Hugo Urquijo, quien ya en 2009 se adentró en el mundo del poeta granadino con la puesta de La sombra de Federico de E. Rovner y C. Oliva, presenta esta adaptación realizada con Graciela Dufau, quien asume el rol de la tía. Más allá del acercamiento temporal en la ubicación de la acción –de 1890 a 1930 como punto de partida–, el enfoque novedoso es la musicalización de las partes en verso a cargo de Alberto Favero, ateniéndose a lo expresado por el autor, que pensó el texto «con escenas de canto y baile» aunque no dejó la música para ellas.Tres ejecutantes en vivo generan la atmósfera y se alternan con música grabada en, por ejemplo, la escena coral que protagonizan las Solteronas y su madre, las Manolas y las Ayolas –de lo más logrado de la puesta–, donde quedan evidenciadas la cursilería y los prejuicios de la sociedad granadina.

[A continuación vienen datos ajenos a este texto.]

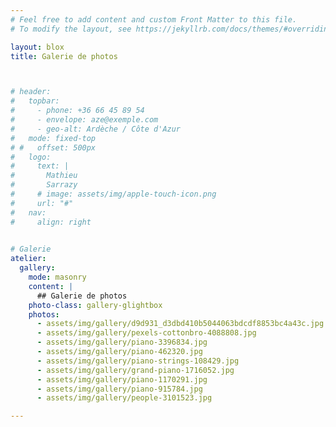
 ```yaml
---
# Feel free to add content and custom Front Matter to this file.
# To modify the layout, see https://jekyllrb.com/docs/themes/#overriding-theme-defaults

layout: blox
title: Galerie de photos



# header:
#   topbar:
#     - phone: +36 66 45 89 54
#     - envelope: aze@exemple.com
#     - geo-alt: Ardèche / Côte d'Azur
#   mode: fixed-top
# #   offset: 500px
#   logo:
#     text: |
#       Mathieu  
#       Sarrazy
#     # image: assets/img/apple-touch-icon.png
#     url: "#"
#   nav:
#     align: right

  
# Galerie
atelier:
  gallery: 
    mode: masonry
    content: |
      ## Galerie de photos
    photo-class: gallery-glightbox
    photos:
      - assets/img/gallery/d9d931_d3dbd410b5044063bdcdf8853bc4a43c.jpg
      - assets/img/gallery/pexels-cottonbro-4088808.jpg
      - assets/img/gallery/piano-3396834.jpg
      - assets/img/gallery/piano-462320.jpg
      - assets/img/gallery/piano-strings-108429.jpg
      - assets/img/gallery/grand-piano-1716052.jpg
      - assets/img/gallery/piano-1170291.jpg
      - assets/img/gallery/piano-915784.jpg
      - assets/img/gallery/people-3101523.jpg

---
```

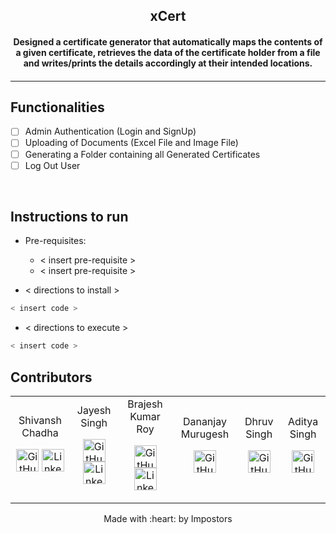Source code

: <p align="center">
	<h2 align="center"> xCert </h2>
	<h4 align="center"> Designed a certificate generator that automatically maps the contents of a given certificate, retrieves the data of the certificate holder from a file and writes/prints the details accordingly at their intended locations. <h4>
</p>

---

## Functionalities
- [ ]  Admin Authentication (Login and SignUp)
- [ ]  Uploading of Documents (Excel File and Image File)
- [ ]  Generating a Folder containing all Generated Certificates
- [ ]  Log Out User

<br>


## Instructions to run

* Pre-requisites:
	-  < insert pre-requisite >
	-  < insert pre-requisite >

* < directions to install > 
```bash
< insert code >
```

* < directions to execute >

```bash
< insert code >
```

## Contributors

<table>
<tr align="center">

<td>
Shivansh Chadha
<p align="center">
<a href = "https://github.com/Shivansh187"><img src = "http://www.iconninja.com/files/241/825/211/round-collaboration-social-github-code-circle-network-icon.svg" width="36" height = "36" alt="GitHub"/></a>
<a href = "https://www.linkedin.com/in/shivansh-chadha-3657bb108/">
<img src = "http://www.iconninja.com/files/863/607/751/network-linkedin-social-connection-circular-circle-media-icon.svg" width="36" height="36" alt="LinkedIn"/>
</a>
</p>
</td>

<td>
Jayesh Singh
<p align="center">
<a href = "https://github.com/jaguar017"><img src = "http://www.iconninja.com/files/241/825/211/round-collaboration-social-github-code-circle-network-icon.svg" width="36" height = "36" alt="GitHub"/></a>
<a href = "https://www.linkedin.com/in/jayesh-singh-98872b1a1">
<img src = "http://www.iconninja.com/files/863/607/751/network-linkedin-social-connection-circular-circle-media-icon.svg" width="36" height="36" alt="LinkedIn"/>
</a>
</p>
</td>

<td>
Brajesh Kumar Roy
<p align="center">
<a href = "https://github.com/bkrroy"><img src = "http://www.iconninja.com/files/241/825/211/round-collaboration-social-github-code-circle-network-icon.svg" width="36" height = "36" alt="GitHub"/></a>
<a href = "https://www.linkedin.com/in/brajesh-kumar-roy-925b2119b/">
<img src = "http://www.iconninja.com/files/863/607/751/network-linkedin-social-connection-circular-circle-media-icon.svg" width="36" height="36" alt="LinkedIn"/>
</a>
</p>
</td>

<td>
Dananjay Murugesh
<p align="center">
<a href = "https://github.com/DananjayM"><img src = "http://www.iconninja.com/files/241/825/211/round-collaboration-social-github-code-circle-network-icon.svg" width="36" height = "36" alt="GitHub"/></a>
</p>
</td>

<td>
Dhruv Singh
<p align="center">
<a href = "https://github.com/Dhruv0607"><img src = "http://www.iconninja.com/files/241/825/211/round-collaboration-social-github-code-circle-network-icon.svg" width="36" height = "36" alt="GitHub"/></a>
</p>
</td>

<td>
Aditya Singh
<p align="center">
<a href = "https://github.com/adityajsingh"><img src = "http://www.iconninja.com/files/241/825/211/round-collaboration-social-github-code-circle-network-icon.svg" width="36" height = "36" alt="GitHub"/></a>
</p>
</td>
</tr>
  </table>

<p align="center">
	Made with :heart: by Impostors
</p>

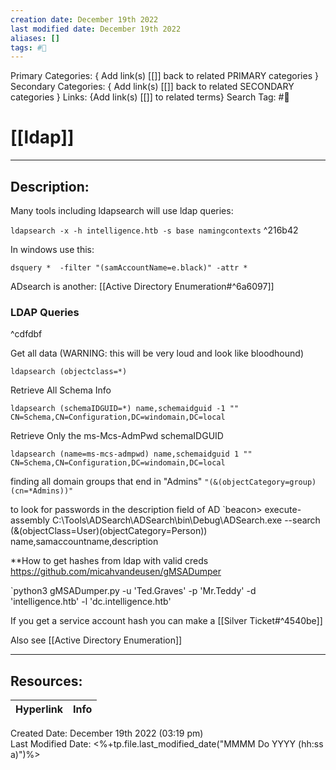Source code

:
 ```yaml
---
creation date: December 19th 2022
last modified date: December 19th 2022
aliases: []
tags: #📕
---
```


Primary Categories: { Add link(s) [[]] back to related PRIMARY categories }
Secondary Categories:  { Add link(s) [[]] back to related SECONDARY categories }
Links: {Add link(s) [[]] to related terms}
Search Tag: #📕  

# [[ldap]]  
___

## Description:  

Many tools including ldapsearch will use ldap queries:

`ldapsearch -x -h intelligence.htb -s base namingcontexts` ^216b42

In windows use this:
```
dsquery *  -filter "(samAccountName=e.black)" -attr *
```

ADsearch is another:
[[Active Directory Enumeration#^6a6097]]

### LDAP Queries

^cdfdbf

Get all data (WARNING: this will be very loud and look like bloodhound)
```
ldapsearch (objectclass=*)
```

Retrieve All Schema Info

```
ldapsearch (schemaIDGUID=*) name,schemaidguid -1 "" CN=Schema,CN=Configuration,DC=windomain,DC=local
```

Retrieve Only the ms-Mcs-AdmPwd schemaIDGUID

```
ldapsearch (name=ms-mcs-admpwd) name,schemaidguid 1 "" CN=Schema,CN=Configuration,DC=windomain,DC=local
```

finding all domain groups that end in "Admins"
`"(&(objectCategory=group)(cn=*Admins))"`

to look for passwords in the description field of AD
`beacon> execute-assembly C:\Tools\ADSearch\ADSearch\bin\Debug\ADSearch.exe --search (&(objectClass=User)(objectCategory=Person)) name,samaccountname,description






**How to get hashes from ldap with valid creds
https://github.com/micahvandeusen/gMSADumper

`python3 gMSADumper.py -u 'Ted.Graves' -p 'Mr.Teddy' -d 'intelligence.htb' -l 'dc.intelligence.htb'

If you get a service account hash you can make a [[Silver Ticket#^4540be]]


Also see [[Active Directory Enumeration]]

___

## Resources:

| Hyperlink | Info |
| --------- | ---- |


Created Date: December 19th 2022 (03:19 pm)  
Last Modified Date: <%+tp.file.last_modified_date("MMMM Do YYYY (hh:ss a)")%>
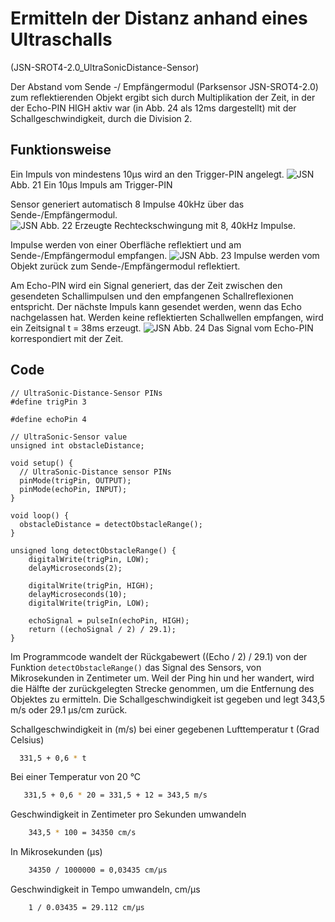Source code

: # Ermitteln der Distanz anhand eines Ultraschalls

(JSN-SROT4-2.0_UltraSonicDistance-Sensor)

Der Abstand vom Sende -/ Empfängermodul (Parksensor JSN-SROT4-2.0) zum reflektierenden Objekt ergibt sich durch Multiplikation der Zeit, in der der Echo-PIN HIGH aktiv war (in Abb. 24 als 12ms dargestellt) mit der Schallgeschwindigkeit, durch die Division 2. 

## Funktionsweise

Ein Impuls von mindestens 10µs wird an den Trigger-PIN angelegt. 
![JSN](https://github.com/NoLogig/blob/Ultrasonic-Distance/JSN-SROT4-2.0_0.png)
Abb. 21 Ein 10µs Impuls am Trigger-PIN

Sensor generiert automatisch 8 Impulse 40kHz über das Sende-/Empfängermodul.  
![JSN](https://github.com/NoLogig/blob/Ultrasonic-Distance/JSN-SROT4-2.0_1.png)
Abb. 22 Erzeugte Rechteckschwingung mit 8, 40kHz Impulse.

Impulse werden von einer Oberfläche reflektiert und am Sende-/Empfängermodul empfangen.
![JSN](https://github.com/NoLogig/blob/Ultrasonic-Distance/img/iJSN-SROT4-2.0_2.png)
Abb. 23 Impulse werden vom Objekt zurück zum Sende-/Empfängermodul reflektiert.

Am Echo-PIN wird ein Signal generiert, das der Zeit zwischen den gesendeten Schallimpulsen und den empfangenen Schallreflexionen entspricht.
Der nächste Impuls kann gesendet werden, wenn das Echo nachgelassen hat.
Werden keine reflektierten Schallwellen empfangen, wird ein Zeitsignal t = 38ms erzeugt. 
![JSN](https://github.com/NoLogig/blob/Ultrasonic-Distance/JSN-SROT4-2.0_3.png)
Abb. 24 Das Signal vom Echo-PIN korrespondiert mit der Zeit.

## Code
```
// UltraSonic-Distance-Sensor PINs
#define trigPin 3

#define echoPin 4
 
// UltraSonic-Sensor value
unsigned int obstacleDistance;

void setup() {
  // UltraSonic-Distance sensor PINs
  pinMode(trigPin, OUTPUT);
  pinMode(echoPin, INPUT);
}

void loop() {
  obstacleDistance = detectObstacleRange();
}

unsigned long detectObstacleRange() {
    digitalWrite(trigPin, LOW);
    delayMicroseconds(2);
    
    digitalWrite(trigPin, HIGH);
    delayMicroseconds(10);
    digitalWrite(trigPin, LOW);

    echoSignal = pulseIn(echoPin, HIGH);
    return ((echoSignal / 2) / 29.1);
}
```

Im Programmcode wandelt der Rückgabewert ((Echo / 2) / 29.1) von der Funktion `detectObstacleRange()` das Signal des Sensors, von Mikrosekunden in Zentimeter um.
Weil der Ping hin und her wandert, wird die Hälfte der zurückgelegten Strecke genommen, um die Entfernung des Objektes zu ermitteln.
Die Schallgeschwindigkeit ist gegeben und legt 343,5 m/s oder 29.1 μs/cm zurück.

Schallgeschwindigkeit in (m/s) bei einer gegebenen Lufttemperatur t (Grad Celsius)
```bash
  331,5 + 0,6 * t 
```
Bei einer Temperatur von 20 °C 
```bash
   331,5 + 0,6 * 20 = 331,5 + 12 = 343,5 m/s
```
Geschwindigkeit in Zentimeter pro Sekunden umwandeln
```bash
 	343,5 * 100 = 34350 cm/s 
```
In Mikrosekunden (μs)
```bash
 	34350 / 1000000 = 0,03435 cm/μs 
```
Geschwindigkeit in Tempo umwandeln, cm/μs 
```bash
 	1 / 0.03435 = 29.112 cm/μs 
```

El cambio de época y el deseo de dinamizar el ritmo dramático, explica, posiblemente, la supresión de las escenas en las que intervienen personajes masculinos secundarios de fuerte impronta costumbrista; a cambio de ello se introduce una Rosita niña que sirve para enmarcar y delimitar los actos. La eliminación de partes del texto y el agregado de poemas lorquianos –Sonetos del amor oscuro y el lamento fúnebre del Llanto por Ignacio Sánchez Mejías– como homenaje al autor por los 80 años de su muerte, parece difícil de justificar en una obra donde el verso tiene tanta presencia. Virginia Innocenti conjuga expresividad y dotes musicales en su interpretación de Rosita, de cuyo envejecimiento da cuenta sin mayores cambios en la caracterización física. Dufau sostiene su personaje con cierta rigidez y queda por momentos opacada por la enorme fuerza del Ama –puro sentido común y sabiduría popular–, magistralmente interpretada por Rita Cortese. El diseño escenográfico –un jardín de invierno para los tres actos– y el vestuario –rubros a cargo del renombrado Eugenio Zanetti– junto con la iluminación de Eli Sirlin, enmarcan y dan carnadura con gran plasticidad a ese mundo en el que la protagonista ya no se reconoce y en el que busca una salida que no ha de encontrar jamás.